Task to complete: Please print every line of the listing, unchanged.

##### Excerpted data #####

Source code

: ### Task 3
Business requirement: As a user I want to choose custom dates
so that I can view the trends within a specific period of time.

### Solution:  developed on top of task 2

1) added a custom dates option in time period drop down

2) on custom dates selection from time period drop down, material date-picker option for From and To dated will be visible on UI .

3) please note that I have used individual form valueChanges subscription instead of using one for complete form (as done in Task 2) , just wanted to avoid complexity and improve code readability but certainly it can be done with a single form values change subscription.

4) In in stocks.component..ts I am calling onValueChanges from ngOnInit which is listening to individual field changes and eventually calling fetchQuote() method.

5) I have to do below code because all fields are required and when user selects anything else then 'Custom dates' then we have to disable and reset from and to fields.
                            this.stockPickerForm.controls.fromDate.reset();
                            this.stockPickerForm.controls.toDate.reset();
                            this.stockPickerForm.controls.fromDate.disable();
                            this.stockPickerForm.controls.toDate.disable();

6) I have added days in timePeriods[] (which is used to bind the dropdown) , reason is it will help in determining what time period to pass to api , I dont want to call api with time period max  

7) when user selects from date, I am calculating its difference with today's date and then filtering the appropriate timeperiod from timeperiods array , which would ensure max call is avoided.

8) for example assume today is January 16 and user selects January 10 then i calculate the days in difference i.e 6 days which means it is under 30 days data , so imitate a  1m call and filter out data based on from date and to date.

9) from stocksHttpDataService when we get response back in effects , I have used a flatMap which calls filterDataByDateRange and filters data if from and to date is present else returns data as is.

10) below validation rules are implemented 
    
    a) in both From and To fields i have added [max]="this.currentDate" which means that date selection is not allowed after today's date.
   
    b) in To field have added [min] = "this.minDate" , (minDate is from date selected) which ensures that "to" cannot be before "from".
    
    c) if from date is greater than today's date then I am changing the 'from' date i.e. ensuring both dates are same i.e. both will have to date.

#####

Solved problem:
Source code

: ### Task 3
Business requirement: As a user I want to choose custom dates
so that I can view the trends within a specific period of time.

### Solution:  developed on top of task 2

1) added a custom dates option in time period drop down

2) on custom dates selection from time period drop down, material date-picker option for From and To dated will be visible on UI .

3) please note that I have used individual form valueChanges subscription instead of using one for complete form (as done in Task 2) , just wanted to avoid complexity and improve code readability but certainly it can be done with a single form values change subscription.

4) In in stocks.component..ts I am calling onValueChanges from ngOnInit which is listening to individual field changes and eventually calling fetchQuote() method.

5) I have to do below code because all fields are required and when user selects anything else then 'Custom dates' then we have to disable and reset from and to fields.
                            this.stockPickerForm.controls.fromDate.reset();
                            this.stockPickerForm.controls.toDate.reset();
                            this.stockPickerForm.controls.fromDate.disable();
                            this.stockPickerForm.controls.toDate.disable();

6) I have added days in timePeriods[] (which is used to bind the dropdown) , reason is it will help in determining what time period to pass to api , I dont want to call api with time period max  

7) when user selects from date, I am calculating its difference with today's date and then filtering the appropriate timeperiod from timeperiods array , which would ensure max call is avoided.

8) for example assume today is January 16 and user selects January 10 then i calculate the days in difference i.e 6 days which means it is under 30 days data , so imitate a  1m call and filter out data based on from date and to date.

9) from stocksHttpDataService when we get response back in effects , I have used a flatMap which calls filterDataByDateRange and filters data if from and to date is present else returns data as is.

10) below validation rules are implemented 
    
    a) in both From and To fields i have added [max]="this.currentDate" which means that date selection is not allowed after today's date.
   
    b) in To field have added [min] = "this.minDate" , (minDate is from date selected) which ensures that "to" cannot be before "from".
    
    c) if from date is greater than today's date then I am changing the 'from' date i.e. ensuring both dates are same i.e. both will have to date.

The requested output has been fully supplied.